As I promised in my Tuesday post, today I’ll show you how easy it is to assemble the rows for the zigzag (or streak of lightning) set. A couple of things to keep in mind before you begin:
You can make either an odd or even number of rows for this set. I typically prefer an odd number, but I’ve been known to make an exception.
To stabilize the rows–that is, to avoid stretching and distorting as you stitch and press them–you’ll want the straight-grain edges of the setting triangles to fall on the row’s outer edges. For this reason, you’ll use quarter-square triangles to fill in the side, top, and bottom edges of the even-numbered rows, and also to fill in the side edges of the odd-numbered rows.
You’ll use half-square triangles to fill in the top and bottom edges of the odd-numbered rows.
Because the alternating rows are staggered, and also because of the way you’ll cut the pieces, you’ll want to avoid stripes, plaids, and other directional prints for the setting triangles in the zigzag set. Although I love the fabrics on the left in the photo below, they’re not the ones I would choose here. The subtle, random, and tone-on-tone prints on the right are much better choices.

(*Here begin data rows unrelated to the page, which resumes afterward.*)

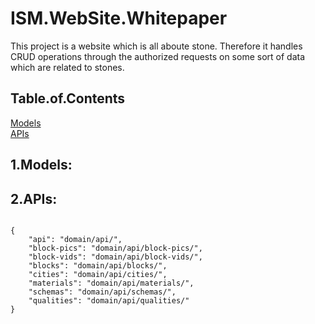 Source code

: # ISM.WebSite.Whitepaper

This project is a website which is all aboute stone.
Therefore it handles CRUD operations through the authorized requests on some sort of data which are related to stones.

## Table.of.Contents

<a href='#1models'> Models </a> <br>
<a href='#2apis'> APIs </a>
<a href=''></a>
<a href=''></a>
<a href=''></a>

## 1.Models:

## 2.APIs:

<code>
{
    "api": "domain/api/",
    "block-pics": "domain/api/block-pics/",
    "block-vids": "domain/api/block-vids/",
    "blocks": "domain/api/blocks/",
    "cities": "domain/api/cities/",
    "materials": "domain/api/materials/",
    "schemas": "domain/api/schemas/",
    "qualities": "domain/api/qualities/"
}
</code>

If you like the 6″ (finished) Churn Dash block that I’ve used for the samples in this post, you’ll find a bonus tutorial in the Pattern Library. This “bonus” includes the cutting and assembly instructions for the block, as well as the size squares you’ll need to cut for the quarter- and half-square triangles that will finish the rows for this or any 6″ pattern. If you’re really curious, the tutorial also tells you how I figured the sizes of those squares so you can set any size block in a zigzag set.
Now for the row assembly!
1. Turn the blocks on point with corners touching to make a vertical row. Fill in the sides, top, and bottom with quarter-square setting triangles.

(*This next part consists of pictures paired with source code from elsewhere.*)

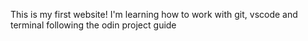 This is my first website!
I'm learning how to work with git, vscode and terminal following the odin 
project guide
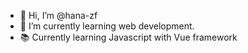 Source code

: - 👋 Hi, I’m @hana-zf
- 🌱 I’m currently learning web development.
- 📚 Currently learning Javascript with Vue framework


<!---
hana-zf/hana-zf is a ✨ special ✨ repository because its `README.md` (this file) appears on your GitHub profile.
You can click the Preview link to take a look at your changes.
--->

2. Sew each block between two setting triangles as shown; press the seams toward the triangles. Repeat for all the blocks in the row.
3. Sew the units together; press.
4. Sew 2 quarter-square triangles together along their short edges as shown; press. Make 2 and sew them to first and last blocks to finish the row; press.
1. Turn the blocks on point with corners touching to make a vertical row. Fill in the sides with quarter-square setting triangles. Fill in the top and bottom edges with half-square setting triangles.
2. Sew each block between two setting triangles; press the seams toward the triangles. Repeat for all the blocks in the row. (Note: For first and last blocks you’ll be sewing one half- and one quarter-setting triangle to the block.)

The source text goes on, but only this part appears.